How exactly do stem cells work in treating diseases or injuries?

[astro]

This article describes what they are but now how they would work in curing diseases or fixing injuries like spinal cord damage.

I keep hearing and reading about the huge potential of stem cells, but see almost nothing describing the specific way they would work in the human body. What is the process by which stem cells would (theoretically) effect a cure in fixing these ailments?

[Q.E.D]

Well, stem cells are basically “blank” cells–that is, given the right chemical signals they can grow into nearly any type of cell in the body. One possible use would be growing replacement tissues or even whole organs. You could “grow” blood and not have to worry about a dwindling donated supply or infected donations.

[astro]

Q.E.D.:

Well, stem cells are basically “blank” cells–that is, given the right chemical signals they can grow into nearly any type of cell in the body. One possible use would be growing replacement tissues or even whole organs. You could “grow” blood and not have to worry about a dwindling donated supply or infected donations.

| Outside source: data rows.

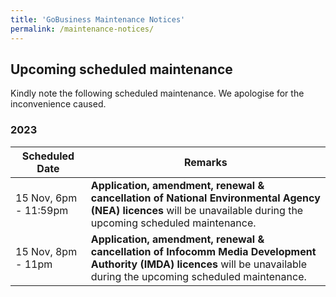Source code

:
```yaml
---
title: 'GoBusiness Maintenance Notices'
permalink: /maintenance-notices/
---
```


## Upcoming scheduled maintenance

Kindly note the following scheduled maintenance. We apologise for the inconvenience caused.

### 2023 

| **Scheduled Date** | **Remarks** |  
|  -----------   |---------------- |  
| 15 Nov, 6pm - 11:59pm | **Application, amendment, renewal & cancellation of National Environmental Agency (NEA) licences** will be unavailable during the upcoming scheduled maintenance. | 
| 15 Nov, 8pm - 11pm | **Application, amendment, renewal & cancellation of Infocomm Media Development Authority (IMDA) licences** will be unavailable during the upcoming scheduled maintenance. |  




   

<script src="/jquery/jquery.min.js"></script>
<script src="/jquery/resize-tables.js"></script>

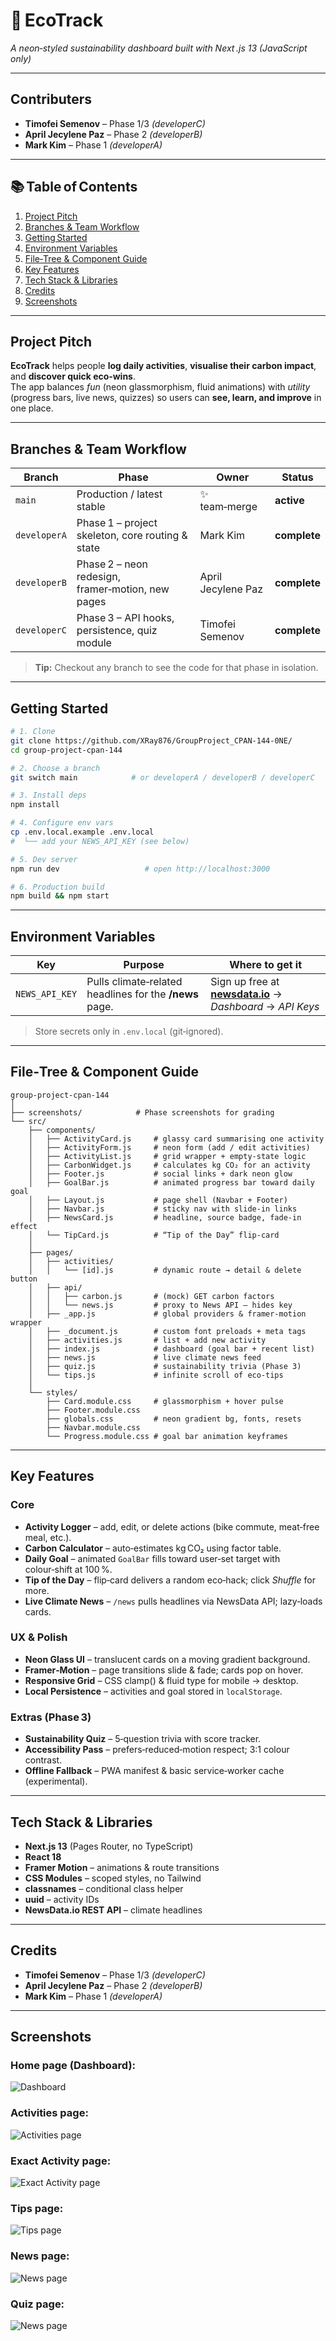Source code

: # 🌱 EcoTrack  
*A neon‑styled sustainability dashboard built with Next .js 13 (JavaScript only)*  

---

## Contributers
- **Timofei Semenov** – Phase 1/3 *(developerC)*  
- **April Jecylene Paz** – Phase 2 *(developerB)*  
- **Mark Kim** – Phase 1 *(developerA)*  

---

## 📚 Table of Contents
1. [Project Pitch](#project-pitch)  
2. [Branches & Team Workflow](#branches--team-workflow)  
3. [Getting Started](#getting-started)  
4. [Environment Variables](#environment-variables)  
5. [File‑Tree & Component Guide](#file-tree--component-guide)  
6. [Key Features](#key-features)  
7. [Tech Stack & Libraries](#tech-stack--libraries)  
8. [Credits](#credits)  
9. [Screenshots](#screenshots)

---

## Project Pitch
**EcoTrack** helps people **log daily activities**, **visualise their carbon impact**, and **discover quick eco‑wins**.  
The app balances *fun* (neon glassmorphism, fluid animations) with *utility* (progress bars, live news, quizzes) so users can **see, learn, and improve** in one place.

---

## Branches & Team Workflow
| Branch | Phase | Owner | Status |
|--------|-------|-------|--------|
| `main` | Production / latest stable | ✨ team‑merge | **active** |
| `developerA` | Phase 1 – project skeleton, core routing & state | Mark Kim | **complete** |
| `developerB` | Phase 2 – neon redesign, framer‑motion, new pages | April Jecylene Paz | **complete** |
| `developerC` | Phase 3 – API hooks, persistence, quiz module | Timofei Semenov | **complete** |

> **Tip:** Checkout any branch to see the code for that phase in isolation.

---

## Getting Started
```bash
# 1. Clone
git clone https://github.com/XRay876/GroupProject_CPAN-144-0NE/
cd group-project-cpan-144

# 2. Choose a branch 
git switch main            # or developerA / developerB / developerC

# 3. Install deps 
npm install              

# 4. Configure env vars
cp .env.local.example .env.local
#  └── add your NEWS_API_KEY (see below)

# 5. Dev server
npm run dev                   # open http://localhost:3000

# 6. Production build
npm build && npm start
```

---

## Environment Variables
| Key | Purpose | Where to get it |
|-----|---------|-----------------|
| `NEWS_API_KEY` | Pulls climate‑related headlines for the **/news** page. | Sign up free at **[newsdata.io](https://newsdata.io/)** → *Dashboard* → *API Keys* |

> Store secrets only in `.env.local` (git‑ignored).

---

## File‑Tree & Component Guide
```
group-project-cpan-144
│
├── screenshots/            # Phase screenshots for grading
└── src/
    ├── components/
    │   ├── ActivityCard.js     # glassy card summarising one activity
    │   ├── ActivityForm.js     # neon form (add / edit activities)
    │   ├── ActivityList.js     # grid wrapper + empty‑state logic
    │   ├── CarbonWidget.js     # calculates kg CO₂ for an activity
    │   ├── Footer.js           # social links + dark neon glow
    │   ├── GoalBar.js          # animated progress bar toward daily goal
    │   ├── Layout.js           # page shell (Navbar + Footer)
    │   ├── Navbar.js           # sticky nav with slide‑in links
    │   ├── NewsCard.js         # headline, source badge, fade‑in effect
    │   └── TipCard.js          # “Tip of the Day” flip‑card
    │
    ├── pages/
    │   ├── activities/
    │   │   └── [id].js         # dynamic route → detail & delete button
    │   ├── api/
    │   │   ├── carbon.js       # (mock) GET carbon factors
    │   │   └── news.js         # proxy to News API – hides key
    │   ├── _app.js             # global providers & framer‑motion wrapper
    │   ├── _document.js        # custom font preloads + meta tags
    │   ├── activities.js       # list + add new activity
    │   ├── index.js            # dashboard (goal bar + recent list)
    │   ├── news.js             # live climate news feed
    │   ├── quiz.js             # sustainability trivia (Phase 3)
    │   └── tips.js             # infinite scroll of eco‑tips
    │
    └── styles/
        ├── Card.module.css     # glassmorphism + hover pulse
        ├── Footer.module.css
        ├── globals.css         # neon gradient bg, fonts, resets
        ├── Navbar.module.css
        └── Progress.module.css # goal bar animation keyframes
```

---

## Key Features
### Core
- **Activity Logger** – add, edit, or delete actions (bike commute, meat‑free meal, etc.).
- **Carbon Calculator** – auto‑estimates kg CO₂ using factor table.
- **Daily Goal** – animated `GoalBar` fills toward user‑set target with colour‑shift at 100 %.
- **Tip of the Day** – flip‑card delivers a random eco‑hack; click *Shuffle* for more.
- **Live Climate News** – `/news` pulls headlines via NewsData API; lazy‑loads cards.

### UX & Polish
- **Neon Glass UI** – translucent cards on a moving gradient background.
- **Framer‑Motion** – page transitions slide & fade; cards pop on hover.
- **Responsive Grid** – CSS clamp() & fluid type for mobile → desktop.
- **Local Persistence** – activities and goal stored in `localStorage`.

### Extras (Phase 3)
- **Sustainability Quiz** – 5‑question trivia with score tracker.
- **Accessibility Pass** – prefers‑reduced‑motion respect; 3:1 colour contrast.
- **Offline Fallback** – PWA manifest & basic service‑worker cache (experimental).

---

## Tech Stack & Libraries
- **Next.js 13** (Pages Router, no TypeScript)  
- **React 18**  
- **Framer Motion** – animations & route transitions  
- **CSS Modules** – scoped styles, no Tailwind  
- **classnames** – conditional class helper  
- **uuid** – activity IDs  
- **NewsData.io REST API** – climate headlines  

---


## Credits 
- **Timofei Semenov** – Phase 1/3 *(developerC)*  
- **April Jecylene Paz** – Phase 2 *(developerB)*  
- **Mark Kim** – Phase 1 *(developerA)*  


---

## Screenshots

### Home page (Dashboard):
![Dashboard](screenshots/Screenshot_from_2025-04-14_18-57-53.png)

### Activities page:
![Activities page](screenshots/ActivitiesPage.png)

### Exact Activity page:
![Exact Activity page](screenshots/ExactActivity.png)

### Tips page:
![Tips page](screenshots/TipsPage.png)

### News page:
![News page](screenshots/Screenshot_from_2025-04-14_18-57-15.png)

### Quiz page:
![News page](screenshots/Screenshot_from_2025-04-14_18-59-03.png)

So let’s say you want to re-grow a spinal cord. How would this work? You’ve got a flask of stem cells, now what?

[Q.E.D]

astro:

So let’s say you want to re-grow a spinal cord. How would this work? You’ve got a flask of stem cells, now what?

Well, I don’t think anyone’s done that yet or even attempted it. Here is a good article on the subject:

Studies of human embryonic stem cells may yield information about the complex events that occur during human development. A primary goal of this work is to identify how undifferentiated stem cells become differentiated. Scientists know that turning genes on and off is central to this process. Some of the most serious medical conditions, such as cancer and birth defects, are due to abnormal cell division and differentiation. A better understanding of the genetic and molecular controls of these processes may yield information about how such diseases arise and suggest new strategies for therapy. A significant hurdle to this use and most uses of stem cells is that scientists do not yet fully understand the signals that turn specific genes on and off to influence the differentiation of the stem cell.

So, basically we’d need to learn what signals we need to give the stem cells to make them grow a new spinal cord. We’re not quite there yet, apparently.

[astro]

Q.E.D.:

Well, I don’t think anyone’s done that yet or even attempted it. Here is a good article on the subject:

So, basically we’d need to learn what signals we need to give the stem cells to make them grow a new spinal cord. We’re not quite there yet, apparently.

Interesting … I though the “how to” was farther along than that given the hype level. Explains the lack of specificity.

[Smeghead]

Early experiments so far have involved taking your flask of stem cells and just packing them in around where the spinal cord is severed, on the assumption that they’ll bascially succumb to peer pressure. If they’re surrounded by nerve cells, there should be enough signals to turn them into nerve cells too. They’ve had some limited success.

[Smeghead]

I hit submit too soon. Obviously, we need to learn much more about how to make these cells do what we want them to do before we can really put them to work in a big way. This is why stem cell research is such a hot topic.

To take another example, consider diabetes. I remember reading an article, oh, at least a decade ago, in which the authors showed that they could cure diabetes (in rats, I think) by implanting the rat with insulin-producing cells from another rat. The problem was that harvesting those cells is a difficult, time-producing process. If, on the other hand, we could grow them up in a vat, then boom!